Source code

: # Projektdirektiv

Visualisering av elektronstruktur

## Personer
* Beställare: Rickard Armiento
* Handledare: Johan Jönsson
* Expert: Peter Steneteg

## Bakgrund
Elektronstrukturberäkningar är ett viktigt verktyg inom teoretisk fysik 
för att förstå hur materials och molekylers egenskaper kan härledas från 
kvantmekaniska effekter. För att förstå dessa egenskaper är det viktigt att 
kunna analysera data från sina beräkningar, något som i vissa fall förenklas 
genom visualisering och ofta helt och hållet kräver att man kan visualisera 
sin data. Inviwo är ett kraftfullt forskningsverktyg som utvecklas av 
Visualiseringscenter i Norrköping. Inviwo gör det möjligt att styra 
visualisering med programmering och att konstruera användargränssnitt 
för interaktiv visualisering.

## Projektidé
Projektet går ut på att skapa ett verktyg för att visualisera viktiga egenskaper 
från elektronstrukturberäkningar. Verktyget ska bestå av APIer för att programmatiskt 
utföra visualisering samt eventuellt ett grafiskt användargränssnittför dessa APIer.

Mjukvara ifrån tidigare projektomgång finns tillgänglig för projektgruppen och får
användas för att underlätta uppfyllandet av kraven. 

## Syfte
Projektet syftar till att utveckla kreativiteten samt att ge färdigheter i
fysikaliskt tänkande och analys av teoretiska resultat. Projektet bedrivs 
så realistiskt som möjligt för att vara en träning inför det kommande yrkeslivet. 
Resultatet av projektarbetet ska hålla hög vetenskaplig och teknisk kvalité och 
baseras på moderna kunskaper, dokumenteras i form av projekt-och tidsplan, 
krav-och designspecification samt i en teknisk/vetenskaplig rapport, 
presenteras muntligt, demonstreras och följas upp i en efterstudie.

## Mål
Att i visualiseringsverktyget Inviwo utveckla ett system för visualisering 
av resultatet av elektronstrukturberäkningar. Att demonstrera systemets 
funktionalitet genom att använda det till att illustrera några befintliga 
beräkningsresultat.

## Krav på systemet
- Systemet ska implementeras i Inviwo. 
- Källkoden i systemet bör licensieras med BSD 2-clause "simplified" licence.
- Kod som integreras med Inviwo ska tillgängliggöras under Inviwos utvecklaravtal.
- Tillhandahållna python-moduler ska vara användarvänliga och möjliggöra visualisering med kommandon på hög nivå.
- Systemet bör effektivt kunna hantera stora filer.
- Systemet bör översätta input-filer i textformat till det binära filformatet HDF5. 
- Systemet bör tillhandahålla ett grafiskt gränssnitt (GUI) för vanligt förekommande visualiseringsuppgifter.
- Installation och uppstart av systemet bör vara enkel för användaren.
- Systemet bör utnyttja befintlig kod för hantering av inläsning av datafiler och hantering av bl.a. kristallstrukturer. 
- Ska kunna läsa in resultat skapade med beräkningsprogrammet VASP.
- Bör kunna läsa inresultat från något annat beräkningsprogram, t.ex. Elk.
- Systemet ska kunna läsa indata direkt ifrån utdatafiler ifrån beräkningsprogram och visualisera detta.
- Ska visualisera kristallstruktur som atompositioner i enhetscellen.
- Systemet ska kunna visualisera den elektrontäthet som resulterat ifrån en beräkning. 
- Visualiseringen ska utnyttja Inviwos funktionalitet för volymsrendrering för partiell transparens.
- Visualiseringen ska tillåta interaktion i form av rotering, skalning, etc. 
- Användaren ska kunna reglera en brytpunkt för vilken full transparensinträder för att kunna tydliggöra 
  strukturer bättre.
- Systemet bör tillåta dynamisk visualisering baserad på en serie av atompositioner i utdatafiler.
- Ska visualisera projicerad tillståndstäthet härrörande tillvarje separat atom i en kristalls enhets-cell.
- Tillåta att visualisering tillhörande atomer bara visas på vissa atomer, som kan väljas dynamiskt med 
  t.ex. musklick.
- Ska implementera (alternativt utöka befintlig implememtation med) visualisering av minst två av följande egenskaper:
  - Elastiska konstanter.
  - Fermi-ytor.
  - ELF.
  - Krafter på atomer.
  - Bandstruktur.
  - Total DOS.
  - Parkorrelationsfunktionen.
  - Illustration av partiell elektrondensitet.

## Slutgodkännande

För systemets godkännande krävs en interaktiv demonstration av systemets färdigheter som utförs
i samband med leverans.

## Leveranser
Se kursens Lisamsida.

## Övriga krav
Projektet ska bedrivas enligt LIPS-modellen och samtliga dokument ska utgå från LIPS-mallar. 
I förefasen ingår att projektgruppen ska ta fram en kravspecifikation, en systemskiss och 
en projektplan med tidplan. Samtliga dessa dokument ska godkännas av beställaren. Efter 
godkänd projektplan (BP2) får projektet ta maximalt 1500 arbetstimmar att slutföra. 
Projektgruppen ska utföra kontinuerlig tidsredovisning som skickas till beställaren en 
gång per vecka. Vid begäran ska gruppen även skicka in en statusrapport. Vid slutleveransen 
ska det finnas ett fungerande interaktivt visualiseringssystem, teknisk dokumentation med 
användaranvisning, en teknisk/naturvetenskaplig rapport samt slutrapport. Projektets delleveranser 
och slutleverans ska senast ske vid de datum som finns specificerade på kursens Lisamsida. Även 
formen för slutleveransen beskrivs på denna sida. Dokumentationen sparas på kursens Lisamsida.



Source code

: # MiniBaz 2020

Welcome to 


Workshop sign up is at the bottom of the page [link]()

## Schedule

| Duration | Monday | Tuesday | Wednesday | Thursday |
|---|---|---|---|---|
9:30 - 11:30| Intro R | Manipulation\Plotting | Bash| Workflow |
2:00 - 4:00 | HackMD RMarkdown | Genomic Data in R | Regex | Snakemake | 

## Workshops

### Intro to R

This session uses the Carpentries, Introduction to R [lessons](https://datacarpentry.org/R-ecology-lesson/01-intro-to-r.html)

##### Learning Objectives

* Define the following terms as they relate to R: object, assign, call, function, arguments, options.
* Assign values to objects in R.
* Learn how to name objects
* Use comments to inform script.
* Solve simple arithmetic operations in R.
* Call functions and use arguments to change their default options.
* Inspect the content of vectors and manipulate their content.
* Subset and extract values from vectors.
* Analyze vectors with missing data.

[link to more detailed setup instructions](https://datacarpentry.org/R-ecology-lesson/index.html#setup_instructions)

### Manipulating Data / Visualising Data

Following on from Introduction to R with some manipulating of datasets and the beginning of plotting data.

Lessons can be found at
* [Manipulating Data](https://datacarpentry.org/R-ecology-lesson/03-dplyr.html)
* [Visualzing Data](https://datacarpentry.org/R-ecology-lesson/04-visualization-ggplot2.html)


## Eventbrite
++++++
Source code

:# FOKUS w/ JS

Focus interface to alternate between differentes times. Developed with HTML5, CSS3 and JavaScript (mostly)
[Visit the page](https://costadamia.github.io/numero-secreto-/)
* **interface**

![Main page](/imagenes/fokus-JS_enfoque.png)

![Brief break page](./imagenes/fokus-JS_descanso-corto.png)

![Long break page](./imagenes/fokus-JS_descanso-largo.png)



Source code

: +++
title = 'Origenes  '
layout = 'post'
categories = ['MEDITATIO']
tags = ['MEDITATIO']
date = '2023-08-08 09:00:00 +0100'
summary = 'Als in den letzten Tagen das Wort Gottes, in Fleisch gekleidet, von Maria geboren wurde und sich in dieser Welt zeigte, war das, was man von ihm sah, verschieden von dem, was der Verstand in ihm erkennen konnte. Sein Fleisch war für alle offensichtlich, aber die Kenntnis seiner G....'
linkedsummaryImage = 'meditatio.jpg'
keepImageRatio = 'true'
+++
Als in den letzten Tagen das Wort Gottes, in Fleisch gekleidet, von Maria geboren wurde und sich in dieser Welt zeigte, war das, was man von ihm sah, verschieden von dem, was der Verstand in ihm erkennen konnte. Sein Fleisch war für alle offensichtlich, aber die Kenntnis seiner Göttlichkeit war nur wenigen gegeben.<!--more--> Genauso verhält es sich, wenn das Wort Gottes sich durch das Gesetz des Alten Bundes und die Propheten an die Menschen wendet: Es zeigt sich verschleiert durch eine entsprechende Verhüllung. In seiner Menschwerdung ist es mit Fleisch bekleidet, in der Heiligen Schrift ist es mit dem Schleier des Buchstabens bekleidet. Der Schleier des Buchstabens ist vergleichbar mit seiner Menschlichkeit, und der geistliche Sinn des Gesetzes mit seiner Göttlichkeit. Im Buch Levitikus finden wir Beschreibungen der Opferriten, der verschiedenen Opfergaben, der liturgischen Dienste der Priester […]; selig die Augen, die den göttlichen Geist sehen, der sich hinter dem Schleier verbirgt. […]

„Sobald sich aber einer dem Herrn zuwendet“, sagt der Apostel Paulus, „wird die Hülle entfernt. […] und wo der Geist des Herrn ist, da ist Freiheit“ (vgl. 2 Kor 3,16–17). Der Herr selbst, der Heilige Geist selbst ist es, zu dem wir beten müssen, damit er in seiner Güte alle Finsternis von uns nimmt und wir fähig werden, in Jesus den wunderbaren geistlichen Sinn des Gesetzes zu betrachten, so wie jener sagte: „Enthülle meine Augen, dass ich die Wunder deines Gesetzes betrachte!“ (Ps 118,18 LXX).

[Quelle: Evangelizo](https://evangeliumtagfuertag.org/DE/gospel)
++++++
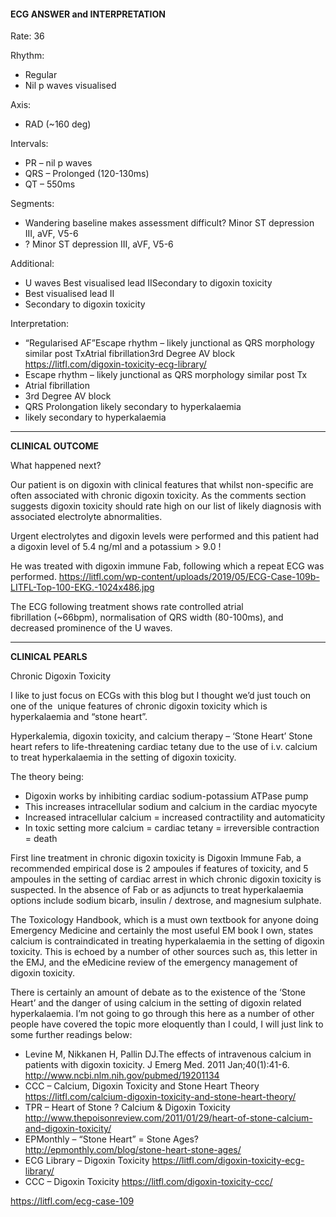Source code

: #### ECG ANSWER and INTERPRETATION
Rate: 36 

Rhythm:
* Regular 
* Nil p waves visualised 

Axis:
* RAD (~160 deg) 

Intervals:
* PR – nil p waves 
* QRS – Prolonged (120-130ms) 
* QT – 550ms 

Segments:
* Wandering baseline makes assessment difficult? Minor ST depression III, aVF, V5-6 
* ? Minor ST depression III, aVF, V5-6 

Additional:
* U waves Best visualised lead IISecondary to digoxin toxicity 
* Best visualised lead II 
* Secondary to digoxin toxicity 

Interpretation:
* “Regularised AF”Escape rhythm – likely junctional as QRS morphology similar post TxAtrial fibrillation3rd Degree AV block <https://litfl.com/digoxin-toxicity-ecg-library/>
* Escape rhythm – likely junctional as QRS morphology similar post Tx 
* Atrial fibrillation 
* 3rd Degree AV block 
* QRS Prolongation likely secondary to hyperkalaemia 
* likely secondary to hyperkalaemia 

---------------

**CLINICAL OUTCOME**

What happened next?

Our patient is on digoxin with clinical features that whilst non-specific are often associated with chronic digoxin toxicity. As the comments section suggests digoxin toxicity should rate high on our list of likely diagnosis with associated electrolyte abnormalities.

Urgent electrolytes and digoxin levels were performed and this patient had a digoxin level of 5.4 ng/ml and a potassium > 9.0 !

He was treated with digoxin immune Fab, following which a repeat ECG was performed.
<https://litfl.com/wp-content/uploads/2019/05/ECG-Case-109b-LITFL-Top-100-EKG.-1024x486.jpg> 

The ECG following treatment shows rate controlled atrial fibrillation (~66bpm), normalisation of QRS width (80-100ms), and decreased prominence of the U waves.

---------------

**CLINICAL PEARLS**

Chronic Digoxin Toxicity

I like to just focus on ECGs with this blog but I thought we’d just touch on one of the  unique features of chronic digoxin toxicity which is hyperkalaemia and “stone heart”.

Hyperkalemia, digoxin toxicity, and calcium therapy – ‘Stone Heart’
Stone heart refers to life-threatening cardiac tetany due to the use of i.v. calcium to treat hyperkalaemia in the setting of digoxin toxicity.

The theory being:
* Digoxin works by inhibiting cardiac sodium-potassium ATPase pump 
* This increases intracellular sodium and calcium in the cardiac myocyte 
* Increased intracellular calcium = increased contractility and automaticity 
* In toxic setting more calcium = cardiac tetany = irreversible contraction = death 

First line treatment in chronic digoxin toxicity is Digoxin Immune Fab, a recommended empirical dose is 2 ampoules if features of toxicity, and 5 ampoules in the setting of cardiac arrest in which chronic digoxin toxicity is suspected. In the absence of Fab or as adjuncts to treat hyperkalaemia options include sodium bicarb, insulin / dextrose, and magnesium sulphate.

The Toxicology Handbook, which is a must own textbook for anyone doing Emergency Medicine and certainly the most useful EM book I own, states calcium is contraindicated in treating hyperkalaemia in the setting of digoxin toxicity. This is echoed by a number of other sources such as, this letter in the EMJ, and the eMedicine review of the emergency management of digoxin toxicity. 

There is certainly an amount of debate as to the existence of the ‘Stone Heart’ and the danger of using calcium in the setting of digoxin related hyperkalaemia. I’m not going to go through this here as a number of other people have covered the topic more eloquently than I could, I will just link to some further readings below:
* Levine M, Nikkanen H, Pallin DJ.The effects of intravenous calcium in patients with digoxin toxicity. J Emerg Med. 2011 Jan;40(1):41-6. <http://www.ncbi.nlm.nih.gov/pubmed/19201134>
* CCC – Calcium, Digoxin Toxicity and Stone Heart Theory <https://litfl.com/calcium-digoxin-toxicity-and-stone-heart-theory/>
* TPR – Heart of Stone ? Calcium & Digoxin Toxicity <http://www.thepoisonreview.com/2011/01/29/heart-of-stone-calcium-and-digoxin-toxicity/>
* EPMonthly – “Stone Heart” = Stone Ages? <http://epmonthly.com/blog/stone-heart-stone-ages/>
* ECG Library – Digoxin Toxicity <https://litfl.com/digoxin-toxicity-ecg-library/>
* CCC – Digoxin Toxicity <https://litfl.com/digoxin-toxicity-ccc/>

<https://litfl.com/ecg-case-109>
++++++
§ EXERCISE GOAL
Beginning with the line containing "en projektplan med" and ending with the line containing "## Eventbrite", extract those lines exactly from the listing above, and only those.

§ EXERCISE OUTPUT
en projektplan med tidplan. Samtliga dessa dokument ska godkännas av beställaren. Efter 
godkänd projektplan (BP2) får projektet ta maximalt 1500 arbetstimmar att slutföra. 
Projektgruppen ska utföra kontinuerlig tidsredovisning som skickas till beställaren en 
gång per vecka. Vid begäran ska gruppen även skicka in en statusrapport. Vid slutleveransen 
ska det finnas ett fungerande interaktivt visualiseringssystem, teknisk dokumentation med 
användaranvisning, en teknisk/naturvetenskaplig rapport samt slutrapport. Projektets delleveranser 
och slutleverans ska senast ske vid de datum som finns specificerade på kursens Lisamsida. Även 
formen för slutleveransen beskrivs på denna sida. Dokumentationen sparas på kursens Lisamsida.



Source code

: # MiniBaz 2020

Welcome to 


Workshop sign up is at the bottom of the page [link]()

## Schedule

| Duration | Monday | Tuesday | Wednesday | Thursday |
|---|---|---|---|---|
9:30 - 11:30| Intro R | Manipulation\Plotting | Bash| Workflow |
2:00 - 4:00 | HackMD RMarkdown | Genomic Data in R | Regex | Snakemake | 

## Workshops

### Intro to R

This session uses the Carpentries, Introduction to R [lessons](https://datacarpentry.org/R-ecology-lesson/01-intro-to-r.html)

##### Learning Objectives

* Define the following terms as they relate to R: object, assign, call, function, arguments, options.
* Assign values to objects in R.
* Learn how to name objects
* Use comments to inform script.
* Solve simple arithmetic operations in R.
* Call functions and use arguments to change their default options.
* Inspect the content of vectors and manipulate their content.
* Subset and extract values from vectors.
* Analyze vectors with missing data.

[link to more detailed setup instructions](https://datacarpentry.org/R-ecology-lesson/index.html#setup_instructions)

### Manipulating Data / Visualising Data

Following on from Introduction to R with some manipulating of datasets and the beginning of plotting data.

Lessons can be found at
* [Manipulating Data](https://datacarpentry.org/R-ecology-lesson/03-dplyr.html)
* [Visualzing Data](https://datacarpentry.org/R-ecology-lesson/04-visualization-ggplot2.html)


## Eventbrite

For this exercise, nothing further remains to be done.